Loni Papuçiu Stadium
- Interactive map of Loni Papuçiu Stadium
- Full name: Loni Papuçiu Stadium
- Location: Rruga R. Aranitasi, Lagjia 16, Fier, Albania
- Coordinates: 40°43′15″N 19°33′08″E﻿ / ﻿40.72083°N 19.55222°E
- Owner: Apolonia Fier Municipality
- Operator: Apolonia
- Capacity: 3,159
- Surface: Grass

Construction
- Opened: 1958
- Renovated: 2014

Tenant
- Apolonia

= Loni Papuçiu Stadium =

Albanian football stadium

Loni Papuçiu Stadium (Stadiumi Loni Papuçiu) is a multi-use stadium in Fier, Albania which is used as the home ground of local football club Apolonia. It was built in 1958 and has been the Apolonia's home ground ever since.
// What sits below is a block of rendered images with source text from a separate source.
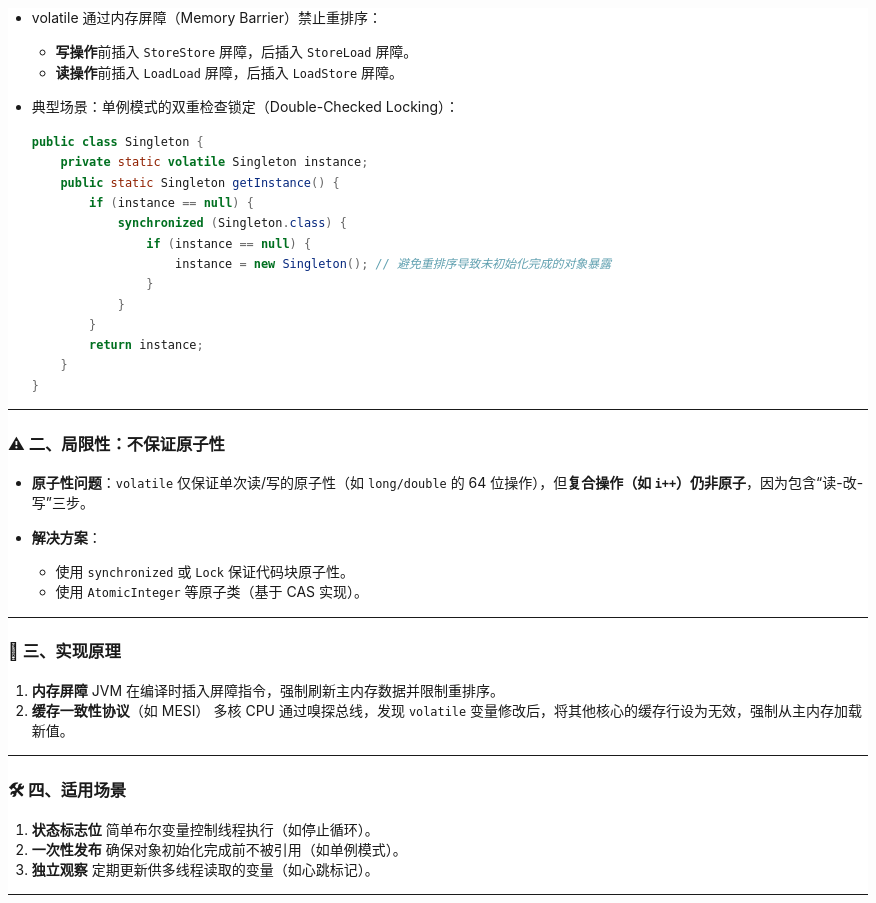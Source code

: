    - volatile  通过内存屏障（Memory Barrier）禁止重排序：
     
     - **写操作**前插入 `StoreStore` 屏障，后插入 `StoreLoad` 屏障。
     - **读操作**前插入 `LoadLoad` 屏障，后插入 `LoadStore` 屏障。
     
   - 典型场景：单例模式的双重检查锁定（Double-Checked Locking）：
   
     ```java
     public class Singleton {
         private static volatile Singleton instance;
         public static Singleton getInstance() {
             if (instance == null) {
                 synchronized (Singleton.class) {
                     if (instance == null) {
                         instance = new Singleton(); // 避免重排序导致未初始化完成的对象暴露
                     }
                 }
             }
             return instance;
         }
     }
     ```

------

### ⚠️ **二、局限性：不保证原子性**

- **原子性问题**：`volatile` 仅保证单次读/写的原子性（如 `long/double` 的 64 位操作），但**复合操作（如 `i++`）仍非原子**，因为包含“读-改-写”三步。

- **解决方案**：
  - 使用 `synchronized` 或 `Lock` 保证代码块原子性。
  - 使用 `AtomicInteger` 等原子类（基于 CAS 实现）。

------

### 🔧 **三、实现原理**

1. **内存屏障**
   JVM 在编译时插入屏障指令，强制刷新主内存数据并限制重排序。
2. **缓存一致性协议**（如 MESI）
   多核 CPU 通过嗅探总线，发现 `volatile` 变量修改后，将其他核心的缓存行设为无效，强制从主内存加载新值。

------

### 🛠️ **四、适用场景**

1. **状态标志位**
   简单布尔变量控制线程执行（如停止循环）。
2. **一次性发布**
   确保对象初始化完成前不被引用（如单例模式）。
3. **独立观察**
   定期更新供多线程读取的变量（如心跳标记）。

------
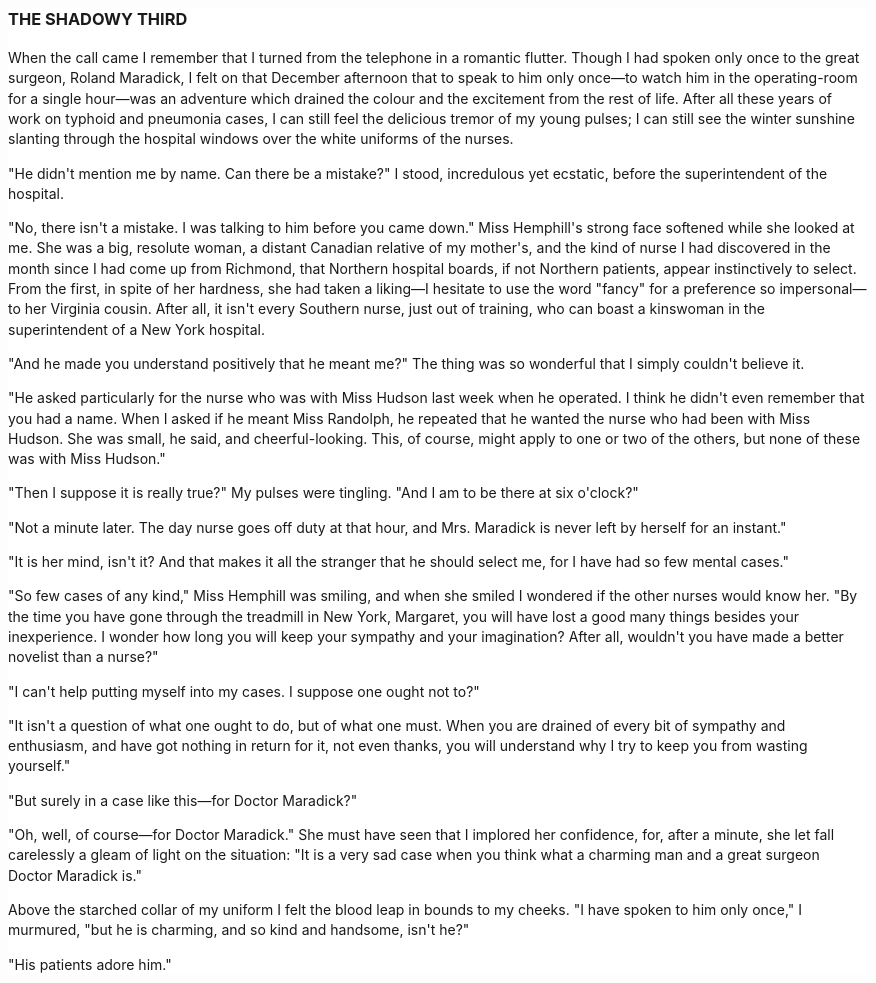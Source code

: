 
### THE SHADOWY THIRD

When the call came I remember that I turned from the telephone in a romantic flutter. Though I had spoken only once to the great surgeon, Roland Maradick, I felt on that December afternoon that to speak to him only once—to watch him in the operating-room for a single hour—was an adventure which drained the colour and the excitement from the rest of life. After all these years of work on typhoid and pneumonia cases, I can still feel the delicious tremor of my young pulses; I can still see the winter sunshine slanting through the hospital windows over the white uniforms of the nurses.

"He didn't mention me by name. Can there be a mistake?" I stood, incredulous yet ecstatic, before the superintendent of the hospital.

"No, there isn't a mistake. I was talking to him before you came down." Miss Hemphill's strong face softened while she looked at me. She was a big, resolute woman, a distant Canadian relative of my mother's, and the kind of nurse I had discovered in the month since I had come up from Richmond, that Northern hospital boards, if not Northern patients, appear instinctively to select. From the first, in spite of her hardness, she had taken a liking—I hesitate to use the word "fancy" for a preference so impersonal—to her Virginia cousin. After all, it isn't every Southern nurse, just out of training, who can boast a kinswoman in the superintendent of a New York hospital.

"And he made you understand positively that he meant me?" The thing was so wonderful that I simply couldn't believe it.

"He asked particularly for the nurse who was with Miss Hudson last week when he operated. I think he didn't even remember that you had a name. When I asked if he meant Miss Randolph, he repeated that he wanted the nurse who had been with Miss Hudson. She was small, he said, and cheerful-looking. This, of course, might apply to one or two of the others, but none of these was with Miss Hudson."

"Then I suppose it is really true?" My pulses were tingling. "And I am to be there at six o'clock?"

"Not a minute later. The day nurse goes off duty at that hour, and Mrs. Maradick is never left by herself for an instant."

"It is her mind, isn't it? And that makes it all the stranger that he should select me, for I have had so few mental cases."

"So few cases of any kind," Miss Hemphill was smiling, and when she smiled I wondered if the other nurses would know her. "By the time you have gone through the treadmill in New York, Margaret, you will have lost a good many things besides your inexperience. I wonder how long you will keep your sympathy and your imagination? After all, wouldn't you have made a better novelist than a nurse?"

"I can't help putting myself into my cases. I suppose one ought not to?"

"It isn't a question of what one ought to do, but of what one must. When you are drained of every bit of sympathy and enthusiasm, and have got nothing in return for it, not even thanks, you will understand why I try to keep you from wasting yourself."

"But surely in a case like this—for Doctor Maradick?"

"Oh, well, of course—for Doctor Maradick." She must have seen that I implored her confidence, for, after a minute, she let fall carelessly a gleam of light on the situation: "It is a very sad case when you think what a charming man and a great surgeon Doctor Maradick is."

Above the starched collar of my uniform I felt the blood leap in bounds to my cheeks. "I have spoken to him only once," I murmured, "but he is charming, and so kind and handsome, isn't he?"

"His patients adore him."
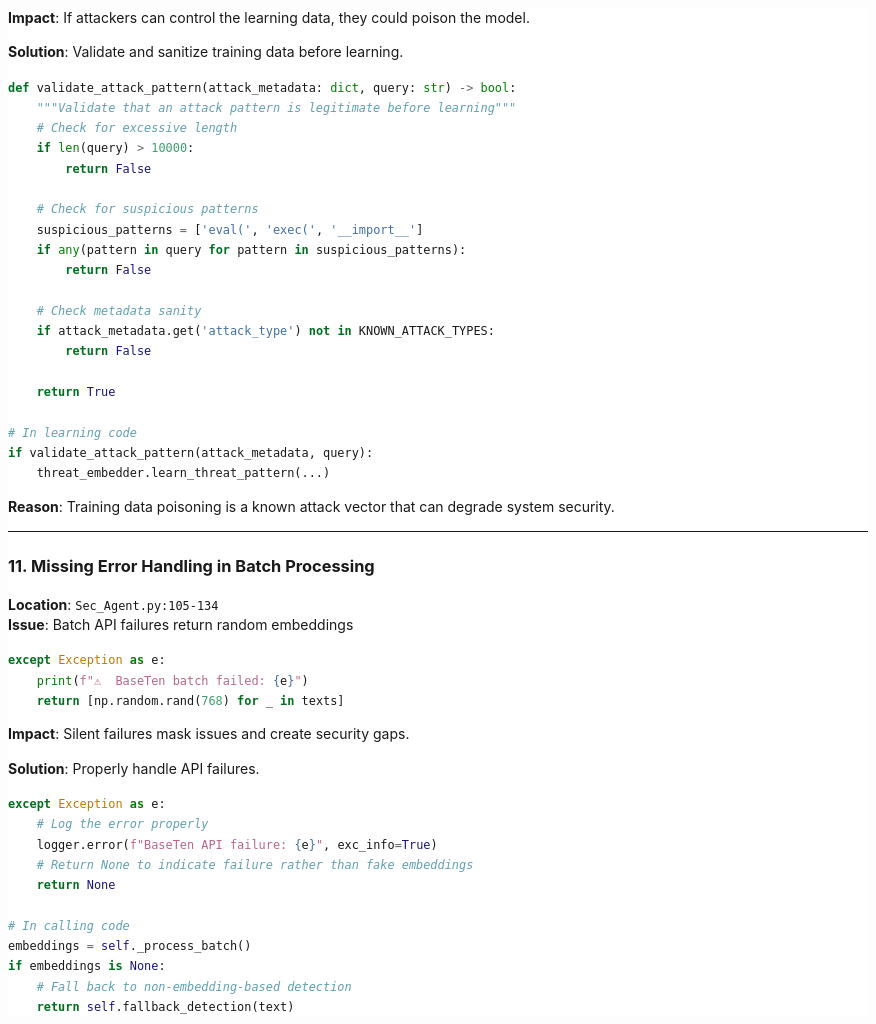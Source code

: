 **Impact**: If attackers can control the learning data, they could poison the model.

**Solution**: Validate and sanitize training data before learning.

```python
def validate_attack_pattern(attack_metadata: dict, query: str) -> bool:
    """Validate that an attack pattern is legitimate before learning"""
    # Check for excessive length
    if len(query) > 10000:
        return False
    
    # Check for suspicious patterns
    suspicious_patterns = ['eval(', 'exec(', '__import__']
    if any(pattern in query for pattern in suspicious_patterns):
        return False
    
    # Check metadata sanity
    if attack_metadata.get('attack_type') not in KNOWN_ATTACK_TYPES:
        return False
    
    return True

# In learning code
if validate_attack_pattern(attack_metadata, query):
    threat_embedder.learn_threat_pattern(...)
```

**Reason**: Training data poisoning is a known attack vector that can degrade system security.

---

### 11. **Missing Error Handling in Batch Processing**
**Location**: `Sec_Agent.py:105-134`  
**Issue**: Batch API failures return random embeddings

```python
except Exception as e:
    print(f"⚠️  BaseTen batch failed: {e}")
    return [np.random.rand(768) for _ in texts]
```

**Impact**: Silent failures mask issues and create security gaps.

**Solution**: Properly handle API failures.

```python
except Exception as e:
    # Log the error properly
    logger.error(f"BaseTen API failure: {e}", exc_info=True)
    # Return None to indicate failure rather than fake embeddings
    return None

# In calling code
embeddings = self._process_batch()
if embeddings is None:
    # Fall back to non-embedding-based detection
    return self.fallback_detection(text)
```
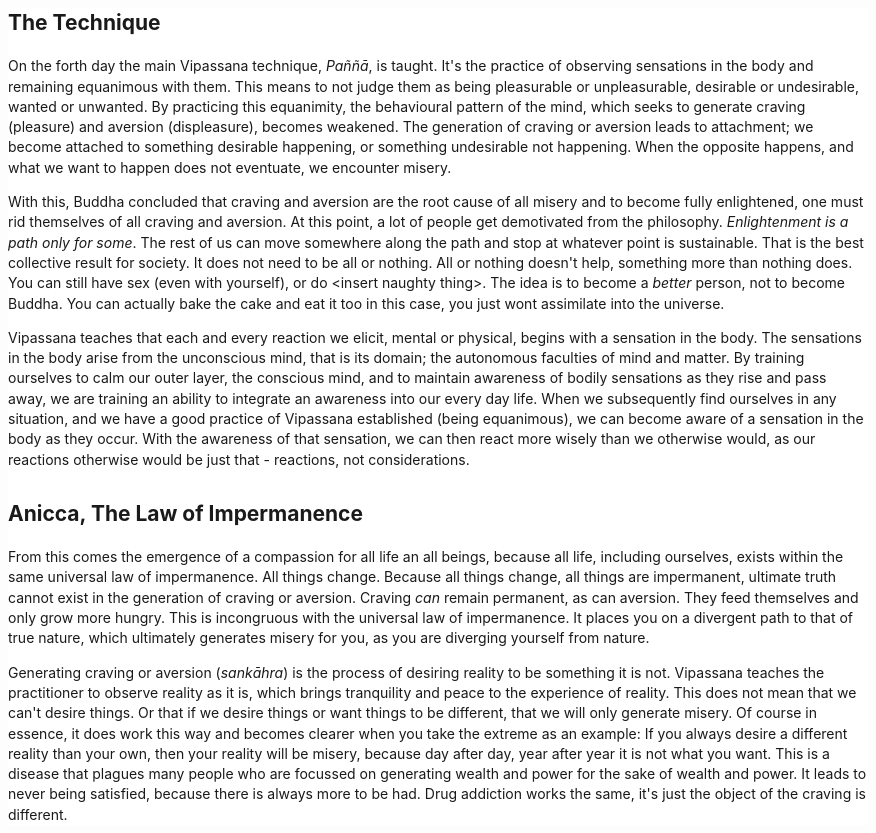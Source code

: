 ## The Technique

On the forth day the main Vipassana technique, *Paññā*, is taught. It's the
practice of observing sensations in the body and remaining equanimous with
them. This means to not judge them as being pleasurable or unpleasurable,
desirable or undesirable, wanted or unwanted. By practicing this equanimity,
the behavioural pattern of the mind, which seeks to generate craving (pleasure)
and aversion (displeasure), becomes weakened. The generation of craving or
aversion leads to attachment; we become attached to something desirable
happening, or something undesirable not happening. When the opposite happens,
and what we want to happen does not eventuate, we encounter misery. 

With this, Buddha concluded that craving and aversion are the root cause of all
misery and to become fully enlightened, one must rid themselves of all craving
and aversion. At this point, a lot of people get demotivated from the
philosophy. *Enlightenment is a path only for some*. The rest of us can move
somewhere along the path and stop at whatever point is sustainable. That is the
best collective result for society. It does not need to be all or nothing. All
or nothing doesn't help, something more than nothing does. You can still have
sex (even with yourself), or do \<insert naughty thing\>. The idea is to become a
*better* person, not to become Buddha. You can actually bake the cake and eat
it too in this case, you just wont assimilate into the universe.

Vipassana teaches that each and every reaction we elicit, mental or physical,
begins with a sensation in the body. The sensations in the body arise from the
unconscious mind, that is its domain; the autonomous faculties of mind and
matter. By training ourselves to calm our outer layer, the conscious mind, and
to maintain awareness of bodily sensations as they rise and pass away, we are
training an ability to integrate an awareness into our every day life. When we
subsequently find ourselves in any situation, and we have a good practice of
Vipassana established (being equanimous), we can become aware of a sensation in
the body as they occur. With the awareness of that sensation, we can then react
more wisely than we otherwise would, as our reactions otherwise would be just
that - reactions, not considerations. 

## Anicca, The Law of Impermanence

From this comes the emergence of a compassion for all life an all beings,
because all life, including ourselves, exists within the same universal law of
impermanence. All things change. Because all things change, all things are
impermanent, ultimate truth cannot exist in the generation of craving or
aversion. Craving *can* remain permanent, as can aversion. They feed themselves
and only grow more hungry. This is incongruous with the universal law of
impermanence. It places you on a divergent path to that of true nature, which
ultimately generates misery for you, as you are diverging yourself from nature.  

Generating craving or aversion (*sankāhra*) is the process of desiring reality to
be something it is not. Vipassana teaches the practitioner to observe reality
as it is, which brings tranquility and peace to the experience of reality. This
does not mean that we can't desire things. Or that if we desire things or want
things to be different, that we will only generate misery. Of course in
essence, it does work this way and becomes clearer when you take the extreme as
an example: If you always desire a different reality than your own, then your
reality will be misery, because day after day, year after year it is not what
you want. This is a disease that plagues many people who are focussed on
generating wealth and power for the sake of wealth and power. It leads to never
being satisfied, because there is always more to be had. Drug addiction
works the same, it's just the object of the craving is different.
The stadium has a seated capacity of 6,800.

The stadium was reconstructed in 2013, and was completed 7 months later in February 2014 in time for a home fixture against Ada on 15 February 2014. The reconstruction of the stadium involved the installation of floodlights for the first time, a brand new field and 4,000 plastic seating all around the stadium.